Ars Technica reports Motorola announced the Motorola E Android smartphone for sale unlocked at $129. The E runs Android 4.4.2 Kit Kat, has a 4.3-inch 960 x 540, 256 PPI display, a 1.2 GHz dual-core Snapdragon 200 processor, 1 GB of RAM and 4 GB of storage. Although it does have a microSD card slot that can add up to 32GB.Motorola even promises it will get at least one update to the next version of Android, possibly more. Like the Moto G has swappable rear shells you can buy for $15. One big gap, no front-facing camera. The phone comes to 40 countries in the next few weeks.
9to5 Mac cites “sources with knowledge of the enhancement in development” say Apple will add split-screen multitasking to iOS8 for iPad. It’s described as similar to how Windows 8 can snap multiple apps in the tiled interface on tablets. The iOS feature would let users drag content from one app to another. On the back-end this means iOS developers could share content between apps. Sources do warn that the feature might be pushed back to a later version or canceled altogether. Oh sources.

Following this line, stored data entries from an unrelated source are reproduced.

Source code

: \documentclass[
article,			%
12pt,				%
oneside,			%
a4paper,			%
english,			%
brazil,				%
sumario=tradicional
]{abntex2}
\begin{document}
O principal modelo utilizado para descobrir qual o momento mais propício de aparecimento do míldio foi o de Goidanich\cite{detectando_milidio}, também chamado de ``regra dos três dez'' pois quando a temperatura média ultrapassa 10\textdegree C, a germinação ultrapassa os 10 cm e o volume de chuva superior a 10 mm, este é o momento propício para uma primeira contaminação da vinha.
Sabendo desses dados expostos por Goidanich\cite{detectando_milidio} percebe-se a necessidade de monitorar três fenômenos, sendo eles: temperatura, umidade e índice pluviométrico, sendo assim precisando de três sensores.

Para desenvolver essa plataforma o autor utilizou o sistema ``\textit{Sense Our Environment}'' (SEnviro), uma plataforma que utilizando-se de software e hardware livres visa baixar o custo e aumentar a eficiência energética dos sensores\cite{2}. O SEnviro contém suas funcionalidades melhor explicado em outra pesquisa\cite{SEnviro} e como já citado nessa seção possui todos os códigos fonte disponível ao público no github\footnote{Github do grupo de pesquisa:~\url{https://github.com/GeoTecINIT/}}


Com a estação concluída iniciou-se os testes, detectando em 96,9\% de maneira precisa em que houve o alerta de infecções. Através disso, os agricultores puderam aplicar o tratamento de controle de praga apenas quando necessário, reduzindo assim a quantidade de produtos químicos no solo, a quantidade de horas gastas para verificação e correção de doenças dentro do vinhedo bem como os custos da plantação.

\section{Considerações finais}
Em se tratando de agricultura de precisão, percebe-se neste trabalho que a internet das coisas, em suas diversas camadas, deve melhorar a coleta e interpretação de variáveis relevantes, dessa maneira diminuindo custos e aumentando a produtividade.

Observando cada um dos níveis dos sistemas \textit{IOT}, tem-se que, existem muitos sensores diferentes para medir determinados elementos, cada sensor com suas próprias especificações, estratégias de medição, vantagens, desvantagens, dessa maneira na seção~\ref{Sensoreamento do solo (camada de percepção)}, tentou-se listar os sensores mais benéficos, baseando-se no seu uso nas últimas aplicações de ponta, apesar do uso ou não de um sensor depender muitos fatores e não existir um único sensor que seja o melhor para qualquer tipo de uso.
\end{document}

ZDNet’s Mary Jo Foley reports Microsoft is adding advanced rules and a new undo option to Outlook.com. Users will be able to create multi-condition, multi-action rules, including options for options for time constraints, email tallying, checking read/unread email state and more. Microsoft also simplified undo functions by adding an undo button and allowing CTRL-Z to work wherever you need to undo. The new features start rolling out today and should arrive for all users in the next few weeks.
GigaOm reports LG will begin selling its Lifeband Touch fitness wristband on May 18 in the US for $150, with Asia and Europe releases to follow. The lifeband can track the usual fitness metrics but can’t track your heartbeat. That’s why it’s fortuitous that LG will also start selling its Heart Rate earphones this month exclusively at Best Buy for $180, with additional retailers coming mid-June.
Recode reports 28 CEOs of US Internet Service Providers sent a letter to the US FCC urging the agency not to reclassify their services as Telecommunications. Some have urged the FCC to classify ISPs as telecommunications providers, as they were until 2002, in order to have a firmer legal justification for net neutrality regulations. The ISps say in their letter that doing so, “would impose great costs, allowing unprecedented government micromanagement of all aspects of the Internet economy.”
More elements of the cold war are returning! The Verge reports Russia has rejected a request by the United States to continue to use the International Space Station after 2020. The US wanted to extend joint missions until 2024. The US currently pays Russia $60 million per person to ferry its astronauts to the space station. Russia will also bar the US from buying Russian rocket engines that would be used to launch military satellites from the US.
News From You
Our top story on the subreddit today came from ancientbearwizard who submitted yesterday’s Guardian excerpt from a book by Glenn Greenwald alleging the NSA has been intercepting shipments of routers heading for export. The US spy agency then installs surveillance tools, repackages the device and sends it along. The allegation is based on a leaked June 2010 report from the head of the NSA’s Access and Target Development.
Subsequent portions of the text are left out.